Oliver O. Mbamara: Actually over six movies and more in post-production as we speak. It is hard to come up with advice that would work for every aspiring filmmaker since every situation is different. However, I would generally say to any aspiring filmmakers: you have to make sure you love film-making. The love and passion is what will keep you going through the hard times. Additionally, be tolerant of criticism as you will never do a movie everyone would like, but be not discouraged either. Always take a project as a learning experience for the next better project you would do.

SR: What is your primary mission as a movie maker?

Oliver O. Mbamara: To entertain, and in the process create awareness and understanding that would get people thinking and having a dialogue about certain relevant things they could have easily ignored or misconceived.

SR: Movie making is a form of business. How is the business part of it going? What is your best selling movie to date? How much did you make from it?

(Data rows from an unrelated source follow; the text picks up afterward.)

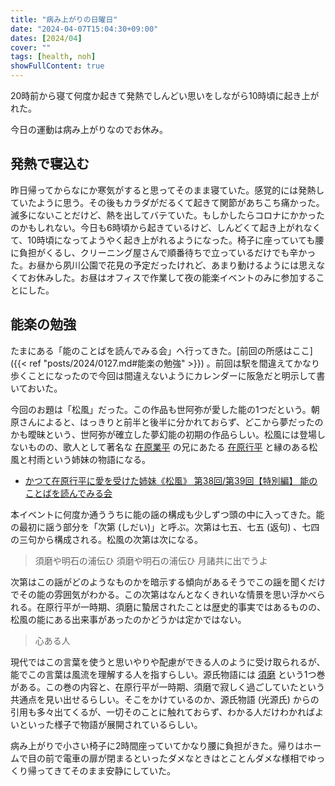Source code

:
 ```yaml
---
title: "病み上がりの日曜日"
date: "2024-04-07T15:04:30+09:00"
dates: [2024/04]
cover: ""
tags: [health, noh]
showFullContent: true
---
```


20時前から寝て何度か起きて発熱でしんどい思いをしながら10時頃に起き上がれた。

今日の運動は病み上がりなのでお休み。

## 発熱で寝込む

昨日帰ってからなにか寒気がすると思ってそのまま寝ていた。感覚的には発熱していたように思う。その後もカラダがだるくて起きて関節があちこち痛かった。滅多にないことだけど、熱を出してバテていた。もしかしたらコロナにかかったのかもしれない。今日も6時頃から起きているけど、しんどくて起き上がれなくて、10時頃になってようやく起き上がれるようになった。椅子に座っていても腰に負担がくるし、クリーニング屋さんで順番待ちで立っているだけでも辛かった。お昼から夙川公園で花見の予定だったけれど、あまり動けるようには思えなくてお休みした。お昼はオフィスで作業して夜の能楽イベントのみに参加することにした。

## 能楽の勉強

たまにある「能のことばを読んでみる会」へ行ってきた。[前回の所感はここ]({{< ref "posts/2024/0127.md#能楽の勉強" >}}) 。前回は駅を間違えてかなり歩くことになったので今回は間違えないようにカレンダーに阪急だと明示して書いておいた。

今回のお題は「松風」だった。この作品も世阿弥が愛した能の1つだという。朝原さんによると、はっきりと前半と後半に分かれておらず、どこから夢だったのかも曖昧という、世阿弥が確立した夢幻能の初期の作品らしい。松風には登場しないものの、歌人として著名な [在原業平](https://ja.wikipedia.org/wiki/%E5%9C%A8%E5%8E%9F%E6%A5%AD%E5%B9%B3) の兄にあたる [在原行平](https://ja.wikipedia.org/wiki/%E5%9C%A8%E5%8E%9F%E8%A1%8C%E5%B9%B3) と縁のある松風と村雨という姉妹の物語になる。

* [かつて在原行平に愛を受けた姉妹《松風》 第38回/第39回【特別編】 能のことばを読んでみる会](https://nohgaku-kyodo.com/repertoire/yondemiru-matsukaze20240407)

本イベントに何度か通ううちに能の謡の構成も少しずつ頭の中に入ってきた。能の最初に謡う部分を「次第 (しだい)」と呼ぶ。次第は七五、七五 (返句) 、七四の三句から構成される。松風の次第は次になる。

> 須磨や明石の浦伝ひ  須磨や明石の浦伝ひ  月諸共に出でうよ

次第はこの謡がどのようなものかを暗示する傾向があるそうでこの謡を聞くだけでその能の雰囲気がわかる。この次第はなんとなくきれいな情景を思い浮かべられる。在原行平が一時期、須磨に蟄居されたことは歴史的事実ではあるものの、松風の能にある出来事があったのかどうかは定かではない。

> 心ある人

現代ではこの言葉を使うと思いやりや配慮ができる人のように受け取られるが、能でこの言葉は風流を理解する人を指すらしい。源氏物語には [須磨](https://ja.wikipedia.org/wiki/%E9%A0%88%E7%A3%A8_\(%E6%BA%90%E6%B0%8F%E7%89%A9%E8%AA%9E\)) という1つ巻がある。この巻の内容と、在原行平が一時期、須磨で寂しく過ごしていたという共通点を見い出せるらしい。そこをかけているのか、源氏物語 (光源氏) からの引用も多々出てくるが、一切そのことに触れておらず、わかる人だけわかればよいといった様子で物語が展開されているらしい。

病み上がりで小さい椅子に2時間座っていてかなり腰に負担がきた。帰りはホームで目の前で電車の扉が閉まるといったダメなときはとことんダメな様相でゆっくり帰ってきてそのまま安静にしていた。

Oliver O. Mbamara: Well, the big check is yet to arrive but the business is growing, although piracy has not allowed us to say we are “best-selling” yet.

SR: How do you distribute your movies? When do you expect movie lovers in America to be able to go to a theater near them and watch movies made by Nigerians like you?

Oliver O. Mbamara: There is yet to be a unified structure or distribution network that could strictly regulate the distribution of African movies in Diaspora except the usual African movie stores and shelves you see here and there. Those who pirate the DVDs or stream these movies online for free without compensation to filmmakers continue to do the industry a lot of disservice.

SR: How do you deal with the perennial problem of piracy? Can the industry survive without a viable solution to it?

Oliver O. Mbamara
: The marketers must have a unified body to regulate movie distribution while filmmakers have to come together and vouch for the protection of their rights and works. To combat piracy and ensure that filmmakers get their returns, we hope to launch a protected website or channel for filmmakers to stream their movies online. I will urge fans to always remember the industry’s survival depends a lot on them so they have to embrace new distribution and/or broadcasting arrangements that make sure the filmmakers get reasonable returns for their content. That would ensure that Filmmakers make better films and get the appropriate distribution and returns to enable them make more improved quality films.

SR: What should movie lovers expect next from you?

Oliver O. Mbamara: We are at the post-production stage of a new feature suspense thriller, titled THE ADOPTED, which is a movie about a specially gifted adopted child with paranormal abilities who become the principal suspect when family members begin to drop dead around her. The movie makes a case for a review of the option of adoption in today’s families. I am also working on an African Documentary Series aimed at exploring and gathering African cultures, traditions, and heritage, and making them available and sustainable through audio and video recordings for the interest of the present and future generation. Please continue to check my website www.OliverMbamara.com  for updates.